It has long been said that caffeine is not good for building strong bones. In fact, drinking more than three caffeinated beverages a day is listed as a risk factor for developing Osteoporosis (porous bone).
But a study reported in "The American Journal of Clinical Nutrition" indicates that the tea may be helpful for keeping bones strong. A study done at the University of Cambridge in England examined the tea drinking habits and bone densities of over 1200 British women age 65 - 75. The researchers found that "tea drinkers "had stronger bones than "non-tea drinkers."
The tea-drinkers in the study had a 5 percent higher mean bone-mineral density than non-tea-drinkers. This could mean a 10 percent to 15 percent decline in fracture risk! These results are very different from those found among coffee drinkers.
The researchers said that perhaps antioxidants in tea are key players or it may be the flouride found in tea.

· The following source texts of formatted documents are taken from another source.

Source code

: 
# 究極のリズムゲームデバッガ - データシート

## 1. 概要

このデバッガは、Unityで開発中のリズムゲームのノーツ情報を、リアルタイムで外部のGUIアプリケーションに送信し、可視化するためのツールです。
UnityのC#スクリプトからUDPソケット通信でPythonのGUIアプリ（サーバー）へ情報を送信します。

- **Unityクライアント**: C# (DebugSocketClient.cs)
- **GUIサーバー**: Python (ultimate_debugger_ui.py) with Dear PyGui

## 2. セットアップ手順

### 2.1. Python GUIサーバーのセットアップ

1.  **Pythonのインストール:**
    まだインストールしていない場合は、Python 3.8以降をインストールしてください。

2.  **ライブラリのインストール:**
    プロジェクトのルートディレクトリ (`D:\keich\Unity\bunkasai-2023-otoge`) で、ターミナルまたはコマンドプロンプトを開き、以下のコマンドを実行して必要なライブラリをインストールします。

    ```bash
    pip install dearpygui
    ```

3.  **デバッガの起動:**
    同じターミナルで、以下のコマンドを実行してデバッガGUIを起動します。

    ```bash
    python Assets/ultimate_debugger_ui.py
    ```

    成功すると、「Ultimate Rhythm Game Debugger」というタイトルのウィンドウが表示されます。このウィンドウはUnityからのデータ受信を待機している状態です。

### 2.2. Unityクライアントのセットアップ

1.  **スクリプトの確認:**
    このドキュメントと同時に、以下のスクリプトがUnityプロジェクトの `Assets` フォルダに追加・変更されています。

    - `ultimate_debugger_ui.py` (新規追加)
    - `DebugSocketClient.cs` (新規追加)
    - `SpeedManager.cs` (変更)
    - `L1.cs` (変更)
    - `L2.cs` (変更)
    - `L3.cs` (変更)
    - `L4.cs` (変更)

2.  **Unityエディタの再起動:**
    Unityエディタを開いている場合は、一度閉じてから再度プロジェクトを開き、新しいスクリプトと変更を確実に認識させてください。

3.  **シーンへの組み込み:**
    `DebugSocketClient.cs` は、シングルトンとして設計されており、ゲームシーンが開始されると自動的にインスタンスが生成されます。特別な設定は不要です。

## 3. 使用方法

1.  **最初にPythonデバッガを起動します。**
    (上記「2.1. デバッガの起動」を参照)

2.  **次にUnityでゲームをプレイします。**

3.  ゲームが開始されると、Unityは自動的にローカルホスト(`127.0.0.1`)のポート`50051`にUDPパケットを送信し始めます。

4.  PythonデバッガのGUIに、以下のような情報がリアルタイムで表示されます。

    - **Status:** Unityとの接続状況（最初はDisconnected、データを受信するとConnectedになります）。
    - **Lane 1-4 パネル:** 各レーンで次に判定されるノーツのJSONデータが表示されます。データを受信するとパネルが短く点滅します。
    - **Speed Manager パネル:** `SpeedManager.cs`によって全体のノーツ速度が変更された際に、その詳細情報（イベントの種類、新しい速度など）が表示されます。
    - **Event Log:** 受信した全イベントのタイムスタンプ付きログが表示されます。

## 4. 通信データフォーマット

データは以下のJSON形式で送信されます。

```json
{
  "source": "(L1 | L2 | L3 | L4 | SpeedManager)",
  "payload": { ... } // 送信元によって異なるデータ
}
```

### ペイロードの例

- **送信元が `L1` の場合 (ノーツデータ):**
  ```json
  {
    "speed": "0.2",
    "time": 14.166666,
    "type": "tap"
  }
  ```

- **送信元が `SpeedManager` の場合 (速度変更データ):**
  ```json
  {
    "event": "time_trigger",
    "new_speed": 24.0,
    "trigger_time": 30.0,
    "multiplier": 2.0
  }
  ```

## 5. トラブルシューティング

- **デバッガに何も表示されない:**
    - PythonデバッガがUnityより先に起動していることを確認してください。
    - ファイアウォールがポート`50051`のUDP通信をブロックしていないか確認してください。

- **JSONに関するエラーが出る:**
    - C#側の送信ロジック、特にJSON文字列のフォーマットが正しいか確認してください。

Flouride has a positive effect on bone.
Researchers from National Cheng Kung University Hospital in Taiwan also found tea to have beneficial effects on bone. The surveyed 1,037 men and women age 30 and older who had bone density tests about their tea drinking habits. Most of the habitual tea drinkers consumed green or oolong tea.
Those who had been drinking tea for at least 6 -10 years had a hip-bone density 2.3 percent higher than in non-habitual tea drinkers and those who drank tea regularly for more than 10 yearshad a hip-bone density was 6.2 percent higher than in non-habitual tea drinkers.
Since Asian tea drinkers do not use milk in their tea, these results can not be attributed to any calcium found in milk. So, tea drinking may be a pleasant and easy means of strengthening your bones.